An MD Anderson researcher has been awarded for his work leading to an entirely new way to treat cancer.
James Allison, Ph.D., chair of Immunology, and Tasuku Honjo, M.D., Ph.D., dean of Kyoto University’s Faculty of Medicine in Japan, recently received the first Tang Prize for Biopharmaceutical Science. The pair were awarded for their research in cancer immunotherapy, a new type of treatment that stimulates the body’s immune system to help it fight cancer more effectively.
Allison and Honjo will share the prize, which consists of a $1.3 million cash award and $334,000 research grant. The Tang Prize is the first international academic award based in Taiwan and was established by Taiwanese entrepreneur Samuel Yin to promote innovation and new talent. The prize, which will be presented biennially, covers categories not included in the Nobel Prize.
Academia Sinica, Taiwan’s pre-eminent academic organization, similar to the National Academy of Sciences in the United States, administered the award selection. Allison and Honjo were chosen from hundreds of international nominees.

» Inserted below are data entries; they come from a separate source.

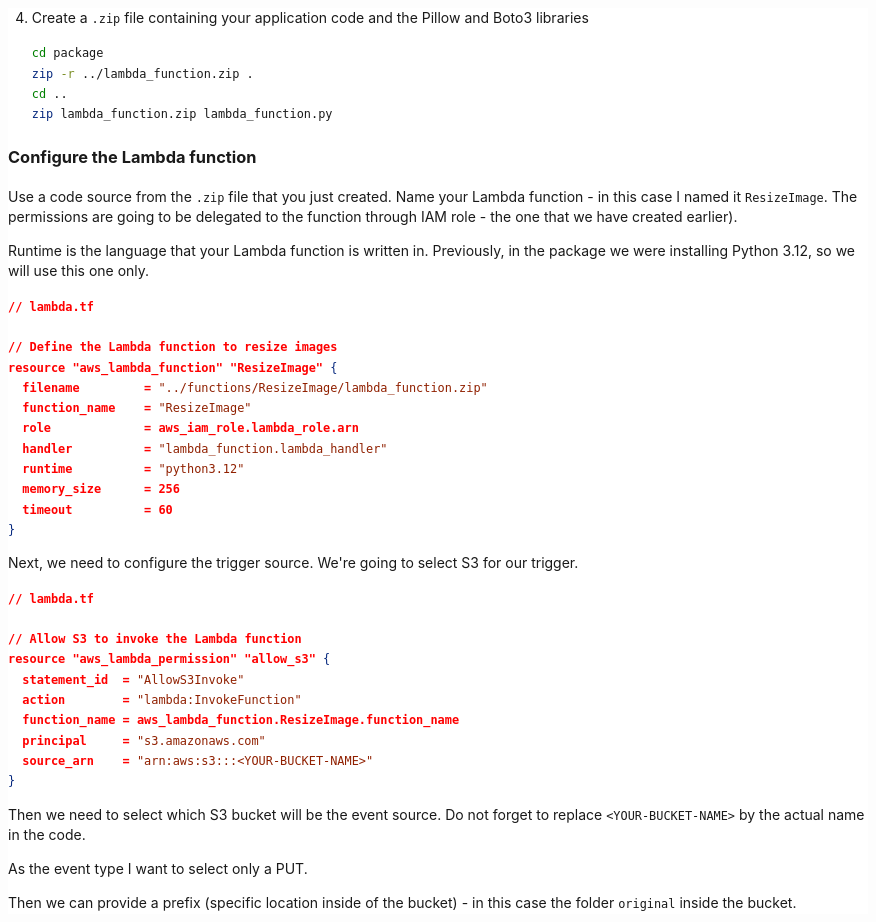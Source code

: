 4. Create a `.zip` file containing your application code and the Pillow and Boto3 libraries

    ```bash
    cd package
    zip -r ../lambda_function.zip .
    cd ..
    zip lambda_function.zip lambda_function.py
    ```

### Configure the Lambda function

Use a code source from the `.zip` file that you just created. Name your Lambda function - in this case I named it `ResizeImage`. The permissions are going to be delegated to the function through IAM role - the one that we have created earlier).

Runtime is the language that your Lambda function is written in. Previously, in the package we were installing Python 3.12, so we will use this one only.

```json
// lambda.tf

// Define the Lambda function to resize images
resource "aws_lambda_function" "ResizeImage" {
  filename         = "../functions/ResizeImage/lambda_function.zip"  
  function_name    = "ResizeImage"
  role             = aws_iam_role.lambda_role.arn
  handler          = "lambda_function.lambda_handler"
  runtime          = "python3.12"
  memory_size      = 256
  timeout          = 60
}
```

Next, we need to configure the trigger source. We're going to select S3 for our trigger.

```json
// lambda.tf

// Allow S3 to invoke the Lambda function
resource "aws_lambda_permission" "allow_s3" {
  statement_id  = "AllowS3Invoke"
  action        = "lambda:InvokeFunction"
  function_name = aws_lambda_function.ResizeImage.function_name
  principal     = "s3.amazonaws.com"
  source_arn    = "arn:aws:s3:::<YOUR-BUCKET-NAME>"
}
```

Then we need to select which S3 bucket will be the event source. Do not forget to replace `<YOUR-BUCKET-NAME>` by the actual name in the code.

As the event type I want to select only a PUT.

Then we can provide a prefix (specific location inside of the bucket) - in this case the folder `original` inside the bucket.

“Both scholars’ discoveries have opened a new therapeutic era in medicine,” said Lee Yuan-tseh, Ph.D., Taiwan’s winner of the 1986 Nobel Prize in chemistry, at the award announcement in Taipei, Taiwan. Allison launched a new way to treat cancer by blocking molecules that disable T cells — the immune system’s customized attackers that wage war on invading cancer cells.

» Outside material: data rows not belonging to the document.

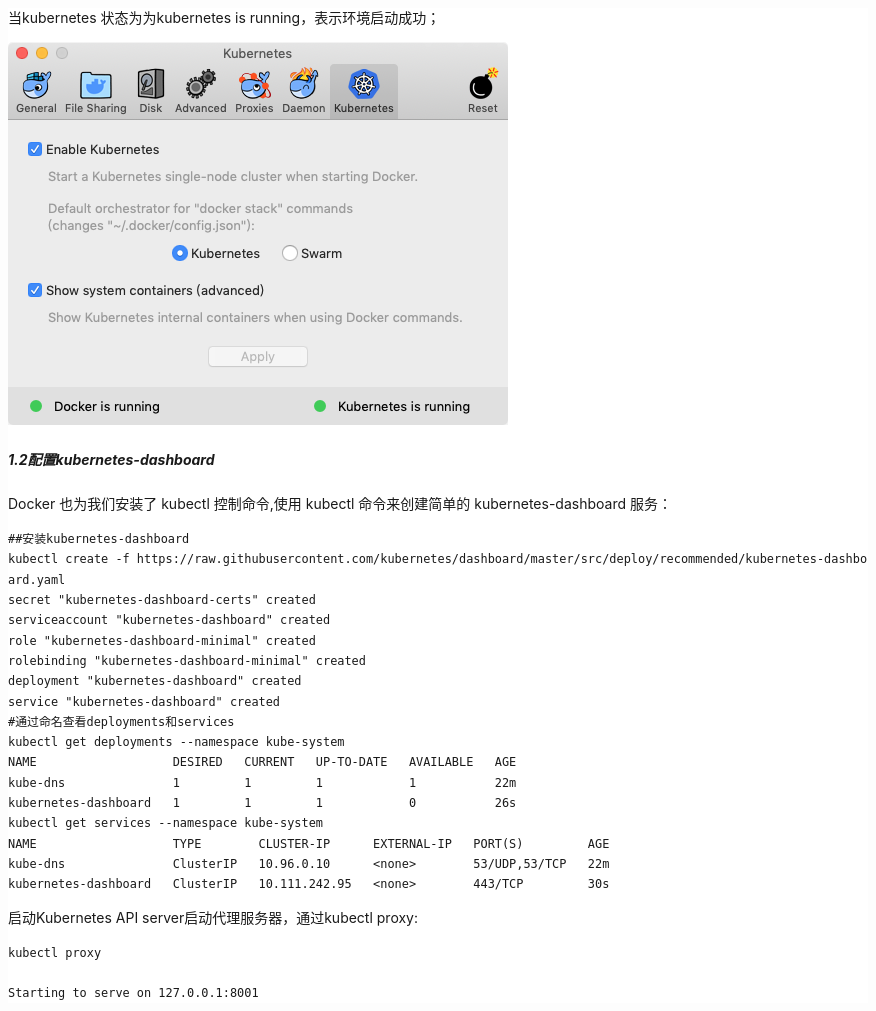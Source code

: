 当kubernetes 状态为为kubernetes is running，表示环境启动成功；

![WX20180823-115305](/images/WX20180823-115305.png)

##### 1.2配置kubernetes-dashboard

Docker 也为我们安装了 kubectl 控制命令,使用 kubectl 命令来创建简单的 kubernetes-dashboard 服务：

```shell
##安装kubernetes-dashboard
kubectl create -f https://raw.githubusercontent.com/kubernetes/dashboard/master/src/deploy/recommended/kubernetes-dashboard.yaml
secret "kubernetes-dashboard-certs" created
serviceaccount "kubernetes-dashboard" created
role "kubernetes-dashboard-minimal" created
rolebinding "kubernetes-dashboard-minimal" created
deployment "kubernetes-dashboard" created
service "kubernetes-dashboard" created
#通过命名查看deployments和services
kubectl get deployments --namespace kube-system
NAME                   DESIRED   CURRENT   UP-TO-DATE   AVAILABLE   AGE
kube-dns               1         1         1            1           22m
kubernetes-dashboard   1         1         1            0           26s
kubectl get services --namespace kube-system
NAME                   TYPE        CLUSTER-IP      EXTERNAL-IP   PORT(S)         AGE
kube-dns               ClusterIP   10.96.0.10      <none>        53/UDP,53/TCP   22m
kubernetes-dashboard   ClusterIP   10.111.242.95   <none>        443/TCP         30s
```

启动Kubernetes API server启动代理服务器，通过kubectl proxy:

```shell
kubectl proxy

Starting to serve on 127.0.0.1:8001
```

Specifically, Allison developed an antibody to block CTLA-4, an off-switch on T cells. By blocking CTLA-4, the T cells were once again free to attack tumors. Ipilimumab, a drug based on his antibody, has extinguished untreatable late-stage melanoma in 22% of patients for three years or longer in clinical trials, which are unprecedented results. The Food and Drug Administration approved the drug, now called Yervoy, for metastatic melanoma in 2011.
“Receiving the Tang Prize is a great honor for me, as well as recognition of the growing importance of cancer immunotherapy,” Allison said. Honjo discovered the molecule PD1, which also prevents T cells from fighting cancer. A variety of experimental drugs to block PD1 and its activating ligand, PD-L1, are showing great promise in clinical trials.
Immune checkpoint blockade therapy, as this form of immunotherapy is called, is being use to treat other types of cancer through clinical trials. Researchers are studying how these drugs work in combination with targeted therapies, chemotherapy and each other, as well as why they only work for some patients.
Allison is executive director of the immunotherapy platform of MD Anderson's Moon Shots Program, which aims to dramatically accelerate the pace of converting scientific discoveries into clinical advances that reduce cancer deaths. The platform also supports immunotherapy research across multiple cancer types.
Allison also is deputy director of the David H. Koch Center for Applied Research of Genitourinary Cancers and holds the Vivian L. Smith Distinguished Chair in Immunology at MD Anderson.